Carceral Geography at the AAG 2013

Thanks to a wonderful response to the Call for Papers, Shaul Cohen and I have been able to organise a number of sessions on Carceral Geography for the AAG 2013 in Los Angeles this April.

 The so-called ‘punitive turn’ has brought new ways of thinking about geography and the state, and has highlighted spaces of incarceration as a new terrain for exploration by geographers. Geographical engagements with incarceration have put these spaces, and experiences within them, firmly on the disciplinary map. Human geography, and specifically the evolving sub-discipline of carceral geography, have much to offer to the study of incarceration, and taking the carceral as a locus of research offers useful opportunities both to invigorate ongoing developments within human geography, and to contribute to positive social change.

Carceral geography is a new but a fast-moving and fast-developing sub-discipline, and is proving an increasingly vibrant field.

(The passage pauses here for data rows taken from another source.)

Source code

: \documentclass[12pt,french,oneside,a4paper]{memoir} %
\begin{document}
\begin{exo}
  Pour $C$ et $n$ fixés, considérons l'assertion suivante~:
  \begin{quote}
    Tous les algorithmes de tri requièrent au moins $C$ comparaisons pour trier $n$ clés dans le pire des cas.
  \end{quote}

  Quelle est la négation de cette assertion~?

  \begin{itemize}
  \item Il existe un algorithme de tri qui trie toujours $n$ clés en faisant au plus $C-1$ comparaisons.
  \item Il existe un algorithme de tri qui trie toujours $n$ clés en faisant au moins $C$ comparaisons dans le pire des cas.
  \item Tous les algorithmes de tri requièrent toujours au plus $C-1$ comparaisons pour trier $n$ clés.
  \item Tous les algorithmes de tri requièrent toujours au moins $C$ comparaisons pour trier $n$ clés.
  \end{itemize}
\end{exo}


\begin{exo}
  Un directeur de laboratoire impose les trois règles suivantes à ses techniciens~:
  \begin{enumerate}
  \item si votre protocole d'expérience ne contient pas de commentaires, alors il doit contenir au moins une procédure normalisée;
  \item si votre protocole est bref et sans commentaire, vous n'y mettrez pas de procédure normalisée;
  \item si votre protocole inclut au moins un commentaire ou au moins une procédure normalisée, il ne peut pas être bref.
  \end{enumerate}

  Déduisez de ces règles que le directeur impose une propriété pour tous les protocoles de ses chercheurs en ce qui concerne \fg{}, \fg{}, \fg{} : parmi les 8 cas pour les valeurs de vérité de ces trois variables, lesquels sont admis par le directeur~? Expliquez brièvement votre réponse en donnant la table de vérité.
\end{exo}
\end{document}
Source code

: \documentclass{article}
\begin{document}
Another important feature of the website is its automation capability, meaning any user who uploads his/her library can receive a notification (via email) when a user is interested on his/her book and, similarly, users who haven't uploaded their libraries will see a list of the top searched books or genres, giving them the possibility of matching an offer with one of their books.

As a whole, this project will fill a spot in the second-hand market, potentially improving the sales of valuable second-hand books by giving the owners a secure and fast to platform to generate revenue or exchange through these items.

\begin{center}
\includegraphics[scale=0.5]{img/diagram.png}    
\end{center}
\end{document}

These sessions provide a space for discussion of recent scholarship, situating it in the context both of contemporary human geography and of the interdisciplinary literature from criminology and prison sociology upon which it draws, and to also explore a range of potential avenues of future research which are open to transdisciplinarity, which are both informed by and extend theoretical developments in geography, but which also, and critically, interface with contemporary debates over hyperincarceration and the punitive state.

There will be four sessions in all, sponsored by the Cultural Geography Specialty Group of the AAG – three paper sessions and a roundtable session for a forthcoming book: Details are:

Carceral Geography: Debates, Developments and Directions I

Carceral Geography: Debates, Developments and Directions II

Carceral Geography: Debates, Developments and Directions III ‘Carceral Spaces: Mobility and Agency in Imprisonment and Migrant Detention’

This session coalesces around a new edited book which defines a new field in geographical research, drawing together the work of a new community of scholars and a growing body of work in carceral geography – the geographical engagement with the practices of imprisonment and migrant detention. Increasingly, these spheres overlap. Just as ‘mainstream’ prison populations have expanded over the past twenty-five years, there has also been a veritable explosion in the use of detention for irregular migrants. Migrants are increasingly scrutinized as criminals, so much so that scholars and activists now refer to this nexus as ‘crimmigration’. This book brings together scholars whose work engages practices of imprisonment and/or migrant detention with the goal of opening up a forum within geography and related interdisciplinary fields of study (critical prison studies, criminology, etc.) for conversation / dialogue across these ever more intertwined spheres.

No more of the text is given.